A specialized form of flow cytometry, fluorescence-activated cell sorting (FACS), as well as multicolor flow cytometry, has allowed for continued refinement in the field. As the knowledge base expands, so too do our powers of diagnosis and treatment.

Stem cell cure for diabetes

Type 1 diabetes is far less common than type 2, accounting for only 5-10 percent of the diabetes-afflicted U.S. population. Nevertheless, it is an incurable, autoimmune disease that affects 1.25 million Americans, mostly kids and young adults, who grow up taking insulin injections.

While there is no cure, a new treatment may be on the horizon that could dramatically improve the lives of those who suffer from it. Some scientists and biologists believe that stem cells can be used to manufacture insulin-producing replacement beta cells. Hundreds of millions of dollars in research and development have gone into prototypes of implantable devices that basically act as crossing guards for the immune system, letting glucose and insulin in but keeping undesirable cells out.

Artificial intelligence that can diagnose cancer

One of the nefarious and difficult realities of cancer is that sometimes it doesn’t express symptoms until it’s already too far along. For example, lung cancer screenings often beckon high-risk people to get CT scans but these carry their own risks and problems. 

The answer, according to some, is essentially replacing radiologists with advanced AI whose algorithms can more easily spot cancer and deliver fewer false positives and false negatives.

AI is not only improving the image scanning capabilities of modern science, neural nets could bolster the entire field of genomics. With 18 million new global cases of cancer in 2018 alone, this diagnostic collaboration of humans and AI could turn out to be one of the grandest medical endeavors in history.

3D digital heart

This one truly does sound like something out of a science fiction novel, but it’s actually simpler than it sounds. This wouldn’t be an actual digital heart inside the patient’s chest, but rather a personalized simulated computer model that would allow doctors to diagnose blockages in arteries without needing invasive catheterization. 

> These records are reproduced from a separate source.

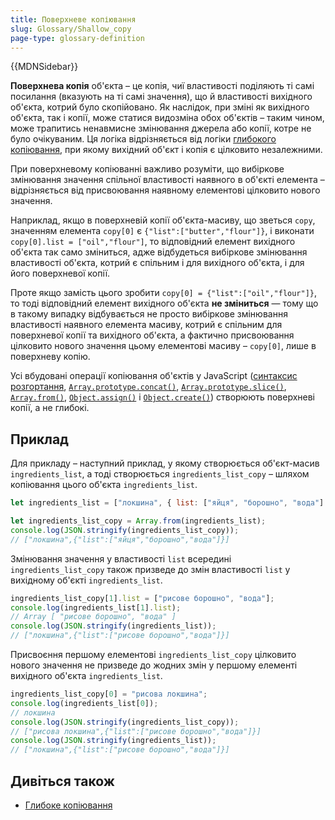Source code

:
 ```yaml
---
title: Поверхневе копіювання
slug: Glossary/Shallow_copy
page-type: glossary-definition
---
```


{{MDNSidebar}}

**Поверхнева копія** об'єкта – це копія, чиї властивості поділяють ті самі посилання (вказують на ті самі значення), що й властивості вихідного об'єкта, котрий було скопійовано. Як наслідок, при зміні як вихідного об'єкта, так і копії, може статися видозміна обох об'єктів – таким чином, може трапитись ненавмисне змінювання джерела або копії, котре не було очікуваним. Ця логіка відрізняється від логіки [глибокого копіювання](/uk/docs/Glossary/Deep_copy), при якому вихідний об'єкт і копія є цілковито незалежними.

При поверхневому копіюванні важливо розуміти, що вибіркове змінювання значення спільної властивості наявного в об'єкті елемента – відрізняється від присвоювання наявному елементові цілковито нового значення.

Наприклад, якщо в поверхневій копії об'єкта-масиву, що зветься `copy`, значенням елемента `copy[0]` є `{"list":["butter","flour"]}`, і виконати `copy[0].list = ["oil","flour"]`, то відповідний елемент вихідного об'єкта так само зміниться, адже відбудеться вибіркове змінювання властивості об'єкта, котрий є спільним і для вихідного об'єкта, і для його поверхневої копії.

Проте якщо замість цього зробити `copy[0] = {"list":["oil","flour"]}`, то тоді відповідний елемент вихідного об'єкта **не зміниться** — тому що в такому випадку відбувається не просто вибіркове змінювання властивості наявного елемента масиву, котрий є спільним для поверхневої копії та вихідного об'єкта, а фактично присвоювання цілковито нового значення цьому елементові масиву – `copy[0]`, лише в поверхневу копію.

Усі вбудовані операції копіювання об'єктів у JavaScript ([синтаксис розгортання](/uk/docs/Web/JavaScript/Reference/Operators/Spread_syntax), [`Array.prototype.concat()`](/uk/docs/Web/JavaScript/Reference/Global_Objects/Array/concat), [`Array.prototype.slice()`](/uk/docs/Web/JavaScript/Reference/Global_Objects/Array/slice), [`Array.from()`](/uk/docs/Web/JavaScript/Reference/Global_Objects/Array/from), [`Object.assign()`](/uk/docs/Web/JavaScript/Reference/Global_Objects/Object/assign) і [`Object.create()`](/uk/docs/Web/JavaScript/Reference/Global_Objects/Object/create)) створюють поверхневі копії, а не глибокі.

## Приклад

Для прикладу – наступний приклад, у якому створюється об'єкт-масив `ingredients_list`, а тоді створюється `ingredients_list_copy` – шляхом копіювання цього об'єкта `ingredients_list`.

```js
let ingredients_list = ["локшина", { list: ["яйця", "борошно", "вода"] }];

let ingredients_list_copy = Array.from(ingredients_list);
console.log(JSON.stringify(ingredients_list_copy));
// ["локшина",{"list":["яйця","борошно","вода"]}]
```

Змінювання значення у властивості `list` всередині `ingredients_list_copy` також призведе до змін властивості `list` у вихідному об'єкті `ingredients_list`.

```js
ingredients_list_copy[1].list = ["рисове борошно", "вода"];
console.log(ingredients_list[1].list);
// Array [ "рисове борошно", "вода" ]
console.log(JSON.stringify(ingredients_list));
// ["локшина",{"list":["рисове борошно","вода"]}]
```

Присвоєння першому елементові `ingredients_list_copy` цілковито нового значення не призведе до жодних змін у першому елементі вихідного об'єкта `ingredients_list`.

```js
ingredients_list_copy[0] = "рисова локшина";
console.log(ingredients_list[0]);
// локшина
console.log(JSON.stringify(ingredients_list_copy));
// ["рисова локшина",{"list":["рисове борошно","вода"]}]
console.log(JSON.stringify(ingredients_list));
// ["локшина",{"list":["рисове борошно","вода"]}]
```

## Дивіться також

- [Глибоке копіювання](/uk/docs/Glossary/Deep_copy)
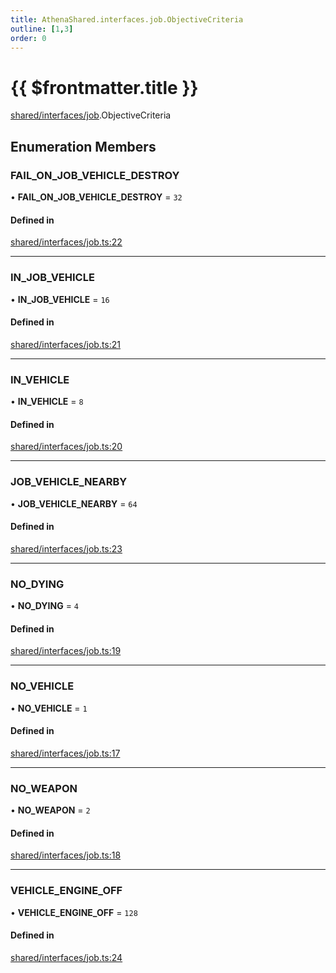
 ```yaml
---
title: AthenaShared.interfaces.job.ObjectiveCriteria
outline: [1,3]
order: 0
---
```


# {{ $frontmatter.title }}


[shared/interfaces/job](../modules/shared_interfaces_job.md).ObjectiveCriteria

## Enumeration Members

### FAIL\_ON\_JOB\_VEHICLE\_DESTROY

• **FAIL\_ON\_JOB\_VEHICLE\_DESTROY** = ``32``

#### Defined in

[shared/interfaces/job.ts:22](https://github.com/Stuyk/altv-athena/blob/8499342/src/core/shared/interfaces/job.ts#L22)

___

### IN\_JOB\_VEHICLE

• **IN\_JOB\_VEHICLE** = ``16``

#### Defined in

[shared/interfaces/job.ts:21](https://github.com/Stuyk/altv-athena/blob/8499342/src/core/shared/interfaces/job.ts#L21)

___

### IN\_VEHICLE

• **IN\_VEHICLE** = ``8``

#### Defined in

[shared/interfaces/job.ts:20](https://github.com/Stuyk/altv-athena/blob/8499342/src/core/shared/interfaces/job.ts#L20)

___

### JOB\_VEHICLE\_NEARBY

• **JOB\_VEHICLE\_NEARBY** = ``64``

#### Defined in

[shared/interfaces/job.ts:23](https://github.com/Stuyk/altv-athena/blob/8499342/src/core/shared/interfaces/job.ts#L23)

___

### NO\_DYING

• **NO\_DYING** = ``4``

#### Defined in

[shared/interfaces/job.ts:19](https://github.com/Stuyk/altv-athena/blob/8499342/src/core/shared/interfaces/job.ts#L19)

___

### NO\_VEHICLE

• **NO\_VEHICLE** = ``1``

#### Defined in

[shared/interfaces/job.ts:17](https://github.com/Stuyk/altv-athena/blob/8499342/src/core/shared/interfaces/job.ts#L17)

___

### NO\_WEAPON

• **NO\_WEAPON** = ``2``

#### Defined in

[shared/interfaces/job.ts:18](https://github.com/Stuyk/altv-athena/blob/8499342/src/core/shared/interfaces/job.ts#L18)

___

### VEHICLE\_ENGINE\_OFF

• **VEHICLE\_ENGINE\_OFF** = ``128``

#### Defined in

[shared/interfaces/job.ts:24](https://github.com/Stuyk/altv-athena/blob/8499342/src/core/shared/interfaces/job.ts#L24)
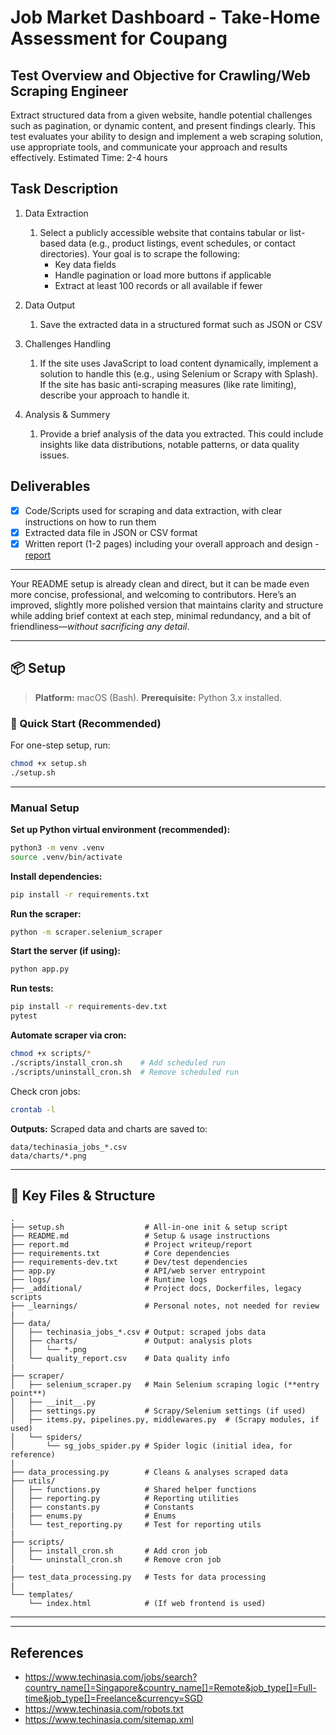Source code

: # Job Market Dashboard - Take-Home Assessment for Coupang

## Test Overview and Objective for Crawling/Web Scraping Engineer
Extract structured data from a given website, handle potential challenges such
as pagination, or dynamic content, and present findings clearly. This test
evaluates your ability to design and implement a web scraping solution, use
appropriate tools, and communicate your approach and results effectively.
Estimated Time: 2-4 hours

## Task Description

1. Data Extraction
    1. Select a publicly accessible website that contains tabular or list-
based data (e.g., product listings, event schedules, or contact directories). Your goal is to scrape the following:
        - Key data fields
        - Handle pagination or load more buttons if applicable
        - Extract at least 100 records or all available if fewer

2. Data Output
   1. Save the extracted data in a structured format such as JSON or
CSV

3. Challenges Handling
    1. If the site uses JavaScript to load content dynamically, implement a solution to handle this (e.g., using Selenium or Scrapy with Splash). If the site has basic anti-scraping measures (like rate limiting), describe your approach to handle it.

4. Analysis & Summery
    1. Provide a brief analysis of the data you extracted. This could include insights like data distributions, notable patterns, or data quality issues.

## Deliverables
- [X] Code/Scripts used for scraping and data extraction, with clear instructions on how to run them
- [X] Extracted data file in JSON or CSV format
- [X] Written report (1-2 pages) including your overall approach and design - [report](/report.md)

---
Your README setup is already clean and direct, but it can be made even more concise, professional, and welcoming to contributors. Here’s an improved, slightly more polished version that maintains clarity and structure while adding brief context at each step, minimal redundancy, and a bit of friendliness—*without sacrificing any detail*.

---

## 📦 Setup

> **Platform:** macOS (Bash).
> **Prerequisite:** Python 3.x installed.

### 🚀 Quick Start (Recommended)

For one-step setup, run:

```sh
chmod +x setup.sh
./setup.sh
```

---

### Manual Setup

**Set up Python virtual environment (recommended):**
```sh
python3 -m venv .venv
source .venv/bin/activate
```

**Install dependencies:**

```sh
pip install -r requirements.txt
```

**Run the scraper:**

```sh
python -m scraper.selenium_scraper
```

**Start the server (if using):**

```sh
python app.py
```

**Run tests:**

```sh
pip install -r requirements-dev.txt
pytest
```

**Automate scraper via cron:**

```sh
chmod +x scripts/*
./scripts/install_cron.sh    # Add scheduled run
./scripts/uninstall_cron.sh  # Remove scheduled run
```

Check cron jobs:

```sh
crontab -l
```

**Outputs:**
Scraped data and charts are saved to:

```
data/techinasia_jobs_*.csv
data/charts/*.png
```



---



## 📁 Key Files & Structure

```text
.
├── setup.sh                  # All-in-one init & setup script
├── README.md                 # Setup & usage instructions
├── report.md                 # Project writeup/report
├── requirements.txt          # Core dependencies
├── requirements-dev.txt      # Dev/test dependencies
├── app.py                    # API/web server entrypoint
├── logs/                     # Runtime logs
├── _additional/              # Project docs, Dockerfiles, legacy scripts
├── _learnings/               # Personal notes, not needed for review
|
├── data/
│   ├── techinasia_jobs_*.csv # Output: scraped jobs data
│   ├── charts/               # Output: analysis plots
│   │   └── *.png
│   └── quality_report.csv    # Data quality info
|
├── scraper/
│   ├── selenium_scraper.py   # Main Selenium scraping logic (**entry point**)
│   ├── __init__.py
│   ├── settings.py           # Scrapy/Selenium settings (if used)
│   ├── items.py, pipelines.py, middlewares.py  # (Scrapy modules, if used)
│   └── spiders/
│       └── sg_jobs_spider.py # Spider logic (initial idea, for reference)
|
├── data_processing.py        # Cleans & analyses scraped data
├── utils/
│   ├── functions.py          # Shared helper functions
│   ├── reporting.py          # Reporting utilities
│   ├── constants.py          # Constants
|   ├── enums.py              # Enums
│   └── test_reporting.py     # Test for reporting utils
|
├── scripts/
│   ├── install_cron.sh       # Add cron job
│   └── uninstall_cron.sh     # Remove cron job
|
├── test_data_processing.py   # Tests for data processing
|
└── templates/
    └── index.html            # (If web frontend is used)

```

---



---



## References
- https://www.techinasia.com/jobs/search?country_name[]=Singapore&country_name[]=Remote&job_type[]=Full-time&job_type[]=Freelance&currency=SGD
- https://www.techinasia.com/robots.txt
- https://www.techinasia.com/sitemap.xml
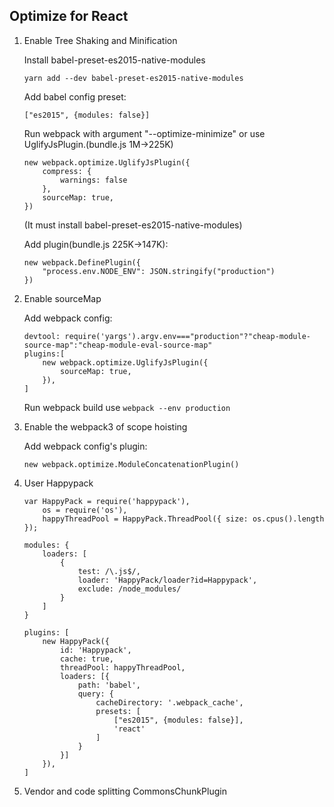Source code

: ## Optimize for React

1. Enable Tree Shaking and Minification

    Install babel-preset-es2015-native-modules
    ```base
    yarn add --dev babel-preset-es2015-native-modules
    ```

    Add babel config preset:
    ```node
    ["es2015", {modules: false}]
    ```

    Run webpack with argument "--optimize-minimize" or use UglifyJsPlugin.(bundle.js 1M->225K)
    ```node
    new webpack.optimize.UglifyJsPlugin({
        compress: {
            warnings: false
        },
        sourceMap: true,
    })
    ```
    (It must install babel-preset-es2015-native-modules)

    Add plugin(bundle.js 225K->147K):
    ```node
    new webpack.DefinePlugin({
        "process.env.NODE_ENV": JSON.stringify("production")
    })
    ```
2. Enable sourceMap

    Add webpack config:
    ```node
    devtool: require('yargs').argv.env==="production"?"cheap-module-source-map":"cheap-module-eval-source-map"
    plugins:[
        new webpack.optimize.UglifyJsPlugin({
            sourceMap: true,
        }),
    ]
    ```
    Run webpack build use `webpack --env production`

3. Enable the webpack3 of scope hoisting

    Add webpack config's plugin:
    ```node
    new webpack.optimize.ModuleConcatenationPlugin()
    ```

4. User Happypack

    ```node
    var HappyPack = require('happypack'),
        os = require('os'),
        happyThreadPool = HappyPack.ThreadPool({ size: os.cpus().length });

    modules: {
        loaders: [
            {
                test: /\.js$/,
                loader: 'HappyPack/loader?id=Happypack',
                exclude: /node_modules/
            }
        ]
    }

    plugins: [
        new HappyPack({
            id: 'Happypack',
            cache: true,
            threadPool: happyThreadPool,
            loaders: [{
                path: 'babel',
                query: {
                    cacheDirectory: '.webpack_cache',
                    presets: [
                        ["es2015", {modules: false}],
                        'react'
                    ]
                }
            }]
        }),
    ]
    ```

5. Vendor and code splitting CommonsChunkPlugin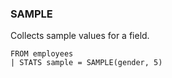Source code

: <!--
This is generated by ESQL's AbstractFunctionTestCase. Do no edit it. See ../README.md for how to regenerate it.
-->

### SAMPLE
Collects sample values for a field.

```
FROM employees
| STATS sample = SAMPLE(gender, 5)
```
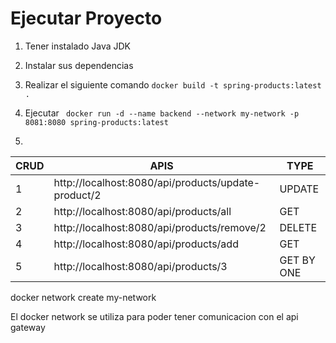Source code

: # Ejecutar Proyecto

1. Tener instalado Java JDK
2. Instalar sus dependencias
3. Realizar el siguiente comando ```docker build -t spring-products:latest . ```
4. Ejecutar ```  docker run -d --name backend --network my-network -p 8081:8080 spring-products:latest ```

5. 
|CRUD | APIS | TYPE|
|--|--|--| 
| 1 | http://localhost:8080/api/products/update-product/2  | UPDATE
| 2| http://localhost:8080/api/products/all | GET
| 3| http://localhost:8080/api/products/remove/2  | DELETE
| 4| http://localhost:8080/api/products/add  | GET
| 5| http://localhost:8080/api/products/3  | GET BY ONE


 docker network create my-network


 El docker network se utiliza para poder tener comunicacion con el api gateway
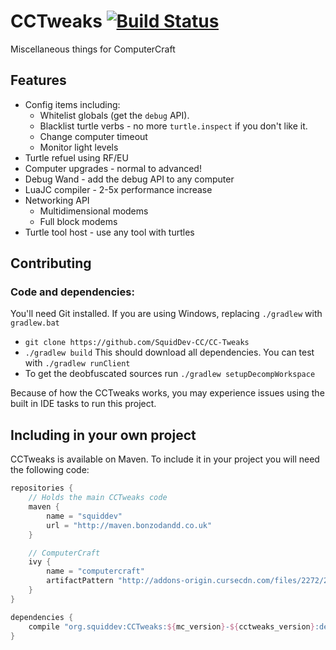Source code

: # CCTweaks [![Build Status](https://travis-ci.org/SquidDev-CC/CC-Tweaks.svg?branch=master)](https://travis-ci.org/SquidDev-CC/CC-Tweaks)
Miscellaneous things for ComputerCraft

## Features
 - Config items including:
	 - Whitelist globals (get the `debug` API).
	 - Blacklist turtle verbs - no more `turtle.inspect` if you don't like it.
	 - Change computer timeout
	 - Monitor light levels
 - Turtle refuel using RF/EU
 - Computer upgrades - normal to advanced!
 - Debug Wand - add the debug API to any computer
 - LuaJC compiler - 2-5x performance increase
 - Networking API
	 - Multidimensional modems
	 - Full block modems
 - Turtle tool host - use any tool with turtles

## Contributing
### Code and dependencies:
You'll need Git installed. If you are using Windows, replacing `./gradlew` with `gradlew.bat`
 - `git clone https://github.com/SquidDev-CC/CC-Tweaks`
 - `./gradlew build` This should download all dependencies. You can test with `./gradlew runClient`
 - To get the deobfuscated sources run  `./gradlew setupDecompWorkspace`

Because of how the CCTweaks works, you may experience issues using the built in IDE tasks to run this project.

## Including in your own project
CCTweaks is available on Maven. To include it in your project you will need the following code:

```groovy
repositories {
	// Holds the main CCTweaks code
	maven {
		name = "squiddev"
		url = "http://maven.bonzodandd.co.uk"
	}

	// ComputerCraft
	ivy {
		name = "computercraft"
		artifactPattern "http://addons-origin.cursecdn.com/files/2272/212/[module][revision](.[ext])"
	}
}

dependencies {
	compile "org.squiddev:CCTweaks:${mc_version}-${cctweaks_version}:dev"
}
```
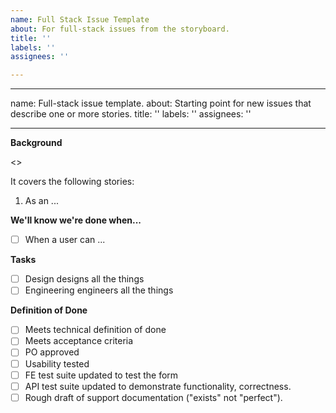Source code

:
 ```yaml
---
name: Full Stack Issue Template
about: For full-stack issues from the storyboard.
title: ''
labels: ''
assignees: ''

---
```


---
name: Full-stack issue template.
about: Starting point for new issues that describe one or more stories.
title: ''
labels: ''
assignees: ''

---

**Background**

<<background>>

It covers the following stories:

1. As an ...

**We'll know we're done when...**
- [ ] When a user can ...
  
**Tasks**
- [ ] Design designs all the things
- [ ] Engineering engineers all the things

**Definition of Done**

- [ ] Meets technical definition of done
- [ ] Meets acceptance criteria
- [ ] PO approved
- [ ] Usability tested
- [ ] FE test suite updated to test the form
- [ ] API test suite updated to demonstrate functionality, correctness.
- [ ] Rough draft of support documentation ("exists" not "perfect").
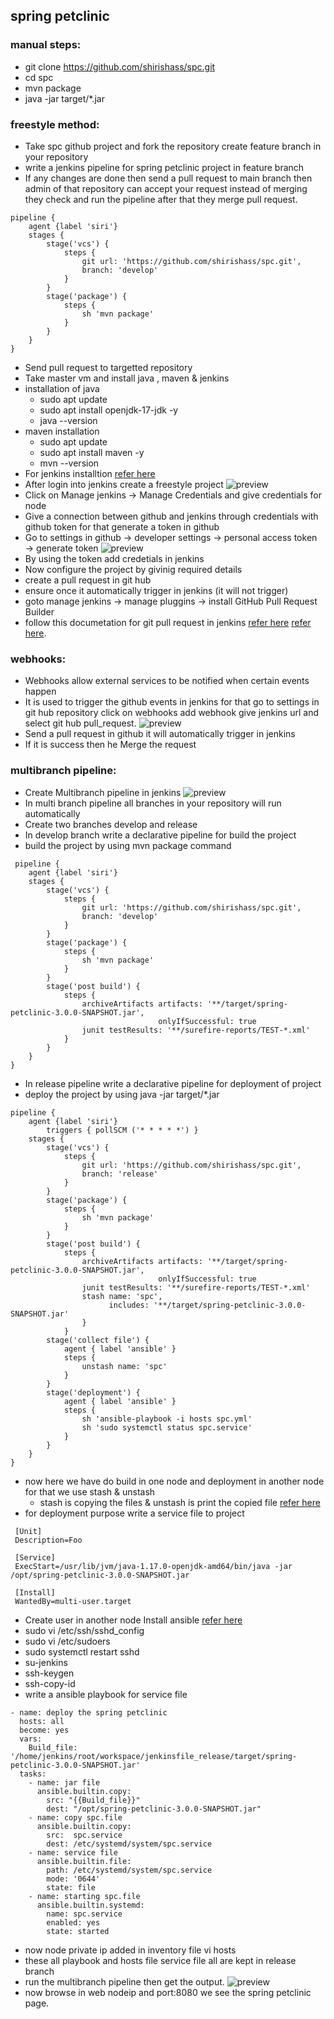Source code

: ## spring petclinic
  ### manual steps: 
  * git clone https://github.com/shirishass/spc.git
  * cd spc
  * mvn package
  * java -jar target/*.jar
  ### freestyle method:
  * Take spc github project and fork the repository create feature branch in your repository
  * write a jenkins pipeline for spring petclinic project in feature branch
  * If any changes are done then send a pull request to main branch then admin of that repository can accept your  request  instead of merging they check and run the pipeline after that they merge pull request.

```
pipeline {
    agent {label 'siri'} 
    stages {
        stage('vcs') { 
            steps {
                git url: 'https://github.com/shirishass/spc.git',
                branch: 'develop'
            } 
        }       
        stage('package') {
            steps {
                sh 'mvn package'
            }
        } 
    }
}   
```

 * Send pull request to targetted repository 
 * Take master vm and install java , maven & jenkins
 * installation of java
    * sudo apt update
    * sudo apt install openjdk-17-jdk -y
    * java --version
 * maven installation
    * sudo apt update
    * sudo apt install maven -y
    * mvn --version  
 * For jenkins installtion [refer here](https://www.jenkins.io/doc/book/installing/linux/)
 * After login into jenkins create a freestyle project
 ![preview](images/spc1.png)
 * Click on Manage jenkins → Manage Credentials and give credentials for node
 * Give a connection between github and jenkins through credentials with github token for that generate a token in github
 * Go to settings in github → developer settings → personal access token → generate token
 ![preview](images/scc5.png) 
 * By using the token add credetials in jenkins
 * Now configure the project by givinig required details
 * create a pull request in git hub
 * ensure once it automatically trigger in jenkins (it will not trigger)
 * goto manage jenkins → manage pluggins → install GitHub Pull Request Builder
 * follow this documetation for git pull request in jenkins [refer here](https://plugins.jenkins.io/ghprb/) [refer here](https://devopscube.com/jenkins-build-trigger-github-pull-request/).

### webhooks:
 * Webhooks allow external services to be notified when certain events happen
 * It is used to trigger the github events in jenkins for that go to settings in git hub repository click on webhooks add webhook give jenkins url and select git hub pull_request.
 ![preview](images/scc2.png)
 * Send a pull request in github it will automatically trigger in jenkins
 * If it is success then he Merge the request

### multibranch pipeline:
 * Create Multibranch pipeline in jenkins
  ![preview](images/scc3.png)
 * In multi branch pipeline all branches in your repository will run automatically
 * Create two branches develop and release
 * In develop branch write a declarative pipeline for build the project
 * build the project by using mvn package command
```
 pipeline {
    agent {label 'siri'} 
    stages {
        stage('vcs') { 
            steps {
                git url: 'https://github.com/shirishass/spc.git',
                branch: 'develop'
            } 
        }       
        stage('package') {
            steps {
                sh 'mvn package'
            }
        } 
        stage('post build') {
            steps {
                archiveArtifacts artifacts: '**/target/spring-petclinic-3.0.0-SNAPSHOT.jar',
                                 onlyIfSuccessful: true
                junit testResults: '**/surefire-reports/TEST-*.xml'
            }
        }  
    }
}   
```
* In release pipeline write a declarative pipeline for deployment of project
* deploy the project by using java -jar target/*.jar 
```
pipeline {
    agent {label 'siri'} 
        triggers { pollSCM ('* * * * *') }
    stages {
        stage('vcs') { 
            steps {
                git url: 'https://github.com/shirishass/spc.git',
                branch: 'release'
            } 
        }       
        stage('package') {
            steps {
                sh 'mvn package'
            }
        }  
        stage('post build') {
            steps {
                archiveArtifacts artifacts: '**/target/spring-petclinic-3.0.0-SNAPSHOT.jar',
                                 onlyIfSuccessful: true
                junit testResults: '**/surefire-reports/TEST-*.xml'
                stash name: 'spc',
                      includes: '**/target/spring-petclinic-3.0.0-SNAPSHOT.jar'
                }    
            }
        stage('collect file') {
            agent { label 'ansible' }
            steps {
                unstash name: 'spc'
            }
        } 
        stage('deployment') {
            agent { label 'ansible' }
            steps {
                sh 'ansible-playbook -i hosts spc.yml'
                sh 'sudo systemctl status spc.service'
            }
        }          
    }
}  
```
 * now here we have do build in one node and deployment in another node for that we use stash & unstash
    * stash is copying the files & unstash is print the copied file [refer here](https://www.jenkins.io/doc/pipeline/steps/workflow-basic-steps/#stash-stash-some-files-to-be-used-later-in-the-build)
 * for deployment purpose write a service file to project
```
 [Unit]
 Description=Foo

 [Service]
 ExecStart=/usr/lib/jvm/java-1.17.0-openjdk-amd64/bin/java -jar /opt/spring-petclinic-3.0.0-SNAPSHOT.jar

 [Install]
 WantedBy=multi-user.target
```
 * Create user in another node Install ansible [refer here](https://www.digitalocean.com/community/tutorials/how-to-install-and-configure-ansible-on-ubuntu-22-04)
 * sudo vi /etc/ssh/sshd_config
 * sudo vi /etc/sudoers
 * sudo systemctl restart sshd
 * su-jenkins
 * ssh-keygen
 * ssh-copy-id <node private ip>
 * write a ansible playbook for service file
```
- name: deploy the spring petclinic
  hosts: all
  become: yes
  vars:
    Build_file: '/home/jenkins/root/workspace/jenkinsfile_release/target/spring-petclinic-3.0.0-SNAPSHOT.jar'
  tasks:
    - name: jar file
      ansible.builtin.copy:
        src: "{{Build_file}}"
        dest: "/opt/spring-petclinic-3.0.0-SNAPSHOT.jar"
    - name: copy spc.file 
      ansible.builtin.copy:
        src:  spc.service
        dest: /etc/systemd/system/spc.service
    - name: service file
      ansible.builtin.file:
        path: /etc/systemd/system/spc.service
        mode: '0644'
        state: file 
    - name: starting spc.file
      ansible.builtin.systemd:
        name: spc.service
        enabled: yes
        state: started   
```
 * now node private ip added in inventory file vi hosts
 * these all playbook and hosts file service file all are kept in release branch
 * run the multibranch pipeline then get the output.
 ![preview](images/scc4.png)
 * now browse in web nodeip and port:8080 we see the spring petclinic page.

Previously, a patient with a malfunctioning heart or one with insufficient blood flow only had a few options and they were very serious treatments. A 3D digital heart would allow doctors to more easily study coronary problems and figure out the best way to treat them without scary, painful diagnostic procedures.

Of course, back in the science fiction realm, there are doctors experimenting with actually creating synthetic organs, even hearts, using 3D printed cells and tissues. This kind of technology probably won’t be used in a real procedure anytime in the near future, but 10 years from now we could be forecasting it as a technology of the 2030s.

With the spread of the COVID-19 pandemic, the need for medical innovation has never been so clear. While it’s hard to know what the end results of the tragic coronavirus will be, we can at least hope that it pushes along more technologies and diagnostic tools to advance the field of medical technology.